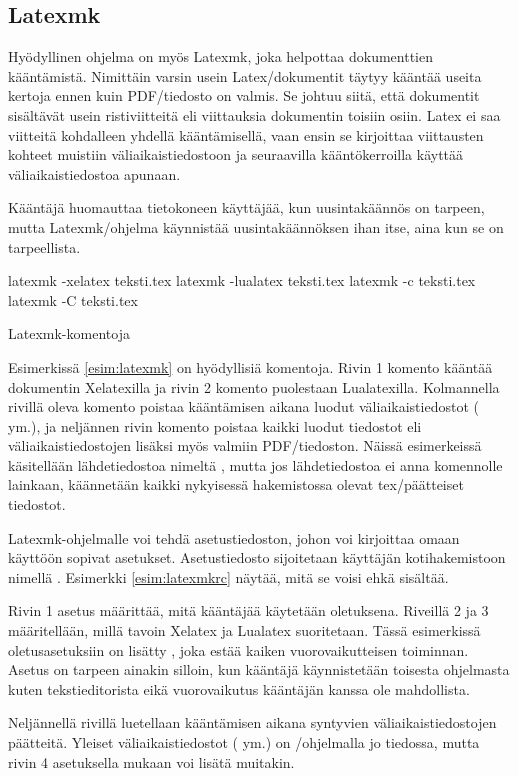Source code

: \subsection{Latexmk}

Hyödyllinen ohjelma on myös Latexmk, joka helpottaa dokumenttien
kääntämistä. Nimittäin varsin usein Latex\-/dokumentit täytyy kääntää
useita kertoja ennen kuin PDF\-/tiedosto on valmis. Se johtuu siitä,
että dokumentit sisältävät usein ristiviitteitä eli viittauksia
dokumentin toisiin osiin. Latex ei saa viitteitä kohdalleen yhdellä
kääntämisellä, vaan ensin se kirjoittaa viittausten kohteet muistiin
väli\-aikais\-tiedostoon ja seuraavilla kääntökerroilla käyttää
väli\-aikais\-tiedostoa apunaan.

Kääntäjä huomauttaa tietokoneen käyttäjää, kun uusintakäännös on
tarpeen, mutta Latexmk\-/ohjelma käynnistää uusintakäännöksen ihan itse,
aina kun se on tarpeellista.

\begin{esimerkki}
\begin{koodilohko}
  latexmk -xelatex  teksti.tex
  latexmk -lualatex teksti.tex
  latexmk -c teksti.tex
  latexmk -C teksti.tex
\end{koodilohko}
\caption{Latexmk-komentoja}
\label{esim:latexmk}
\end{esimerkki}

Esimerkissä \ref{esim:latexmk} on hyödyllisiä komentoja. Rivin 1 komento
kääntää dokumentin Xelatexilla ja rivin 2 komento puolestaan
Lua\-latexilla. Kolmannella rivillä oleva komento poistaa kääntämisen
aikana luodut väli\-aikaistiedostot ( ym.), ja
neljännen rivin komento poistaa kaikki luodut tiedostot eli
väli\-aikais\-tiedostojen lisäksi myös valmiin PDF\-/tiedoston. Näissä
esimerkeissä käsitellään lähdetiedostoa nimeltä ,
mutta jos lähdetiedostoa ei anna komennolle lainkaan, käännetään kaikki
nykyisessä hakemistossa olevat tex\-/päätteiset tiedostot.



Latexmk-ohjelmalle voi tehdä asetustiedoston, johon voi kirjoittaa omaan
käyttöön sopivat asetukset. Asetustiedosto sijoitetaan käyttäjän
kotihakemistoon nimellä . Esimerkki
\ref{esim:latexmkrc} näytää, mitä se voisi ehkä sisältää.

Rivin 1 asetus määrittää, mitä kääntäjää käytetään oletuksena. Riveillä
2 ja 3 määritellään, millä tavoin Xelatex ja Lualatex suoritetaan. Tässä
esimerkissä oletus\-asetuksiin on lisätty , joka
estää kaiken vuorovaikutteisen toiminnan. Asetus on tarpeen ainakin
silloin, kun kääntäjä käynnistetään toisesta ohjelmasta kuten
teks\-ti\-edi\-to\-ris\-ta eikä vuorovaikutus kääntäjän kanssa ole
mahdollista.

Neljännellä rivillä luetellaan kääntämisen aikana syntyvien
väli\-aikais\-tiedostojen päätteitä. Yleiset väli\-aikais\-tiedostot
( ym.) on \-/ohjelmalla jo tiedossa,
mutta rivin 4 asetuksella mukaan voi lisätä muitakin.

▬▬▬▬▬▬

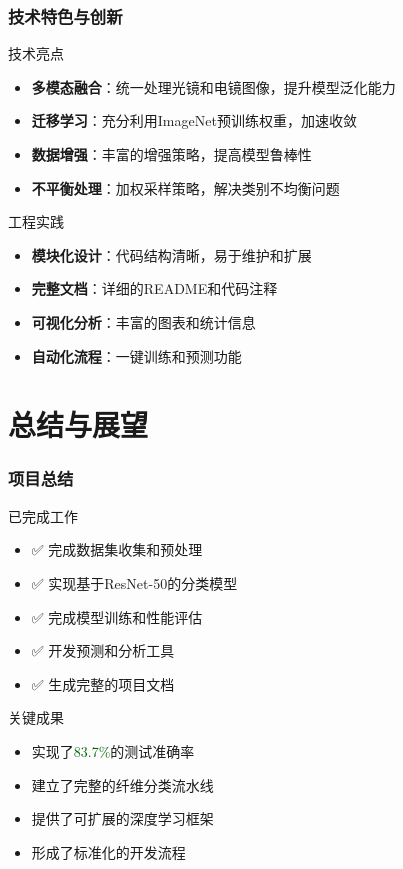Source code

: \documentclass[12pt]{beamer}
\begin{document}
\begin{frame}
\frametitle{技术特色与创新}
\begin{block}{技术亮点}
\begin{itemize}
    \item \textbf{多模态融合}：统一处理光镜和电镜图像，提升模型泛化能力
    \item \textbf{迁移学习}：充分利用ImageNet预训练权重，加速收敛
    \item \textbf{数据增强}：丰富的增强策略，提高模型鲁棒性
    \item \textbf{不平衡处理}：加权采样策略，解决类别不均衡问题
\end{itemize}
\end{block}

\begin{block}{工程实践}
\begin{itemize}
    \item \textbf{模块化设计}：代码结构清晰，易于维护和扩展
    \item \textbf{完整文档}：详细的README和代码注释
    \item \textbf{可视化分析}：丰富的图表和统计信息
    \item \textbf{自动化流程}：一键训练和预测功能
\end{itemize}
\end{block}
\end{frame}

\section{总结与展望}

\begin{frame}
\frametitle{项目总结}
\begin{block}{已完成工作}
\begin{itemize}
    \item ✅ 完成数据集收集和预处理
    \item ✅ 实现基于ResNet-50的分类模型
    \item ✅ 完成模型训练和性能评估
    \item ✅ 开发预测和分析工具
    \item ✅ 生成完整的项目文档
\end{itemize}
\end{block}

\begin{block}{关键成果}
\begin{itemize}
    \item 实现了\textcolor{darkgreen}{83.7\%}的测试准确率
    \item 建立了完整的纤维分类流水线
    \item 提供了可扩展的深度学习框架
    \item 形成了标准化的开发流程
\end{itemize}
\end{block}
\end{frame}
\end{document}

▬▬▬▬▬▬

[EXERCISE REQUIREMENTS] Take the records above and return, word for word, only the lines that fall from the line with "kotihakemistoon nimellä . Esimerkki" to the line with "2 ja 3 määritellään, millä", both of them included.

[EXPECTED ANSWER]
kotihakemistoon nimellä . Esimerkki
\ref{esim:latexmkrc} näytää, mitä se voisi ehkä sisältää.

Rivin 1 asetus määrittää, mitä kääntäjää käytetään oletuksena. Riveillä
2 ja 3 määritellään, millä tavoin Xelatex ja Lualatex suoritetaan. Tässä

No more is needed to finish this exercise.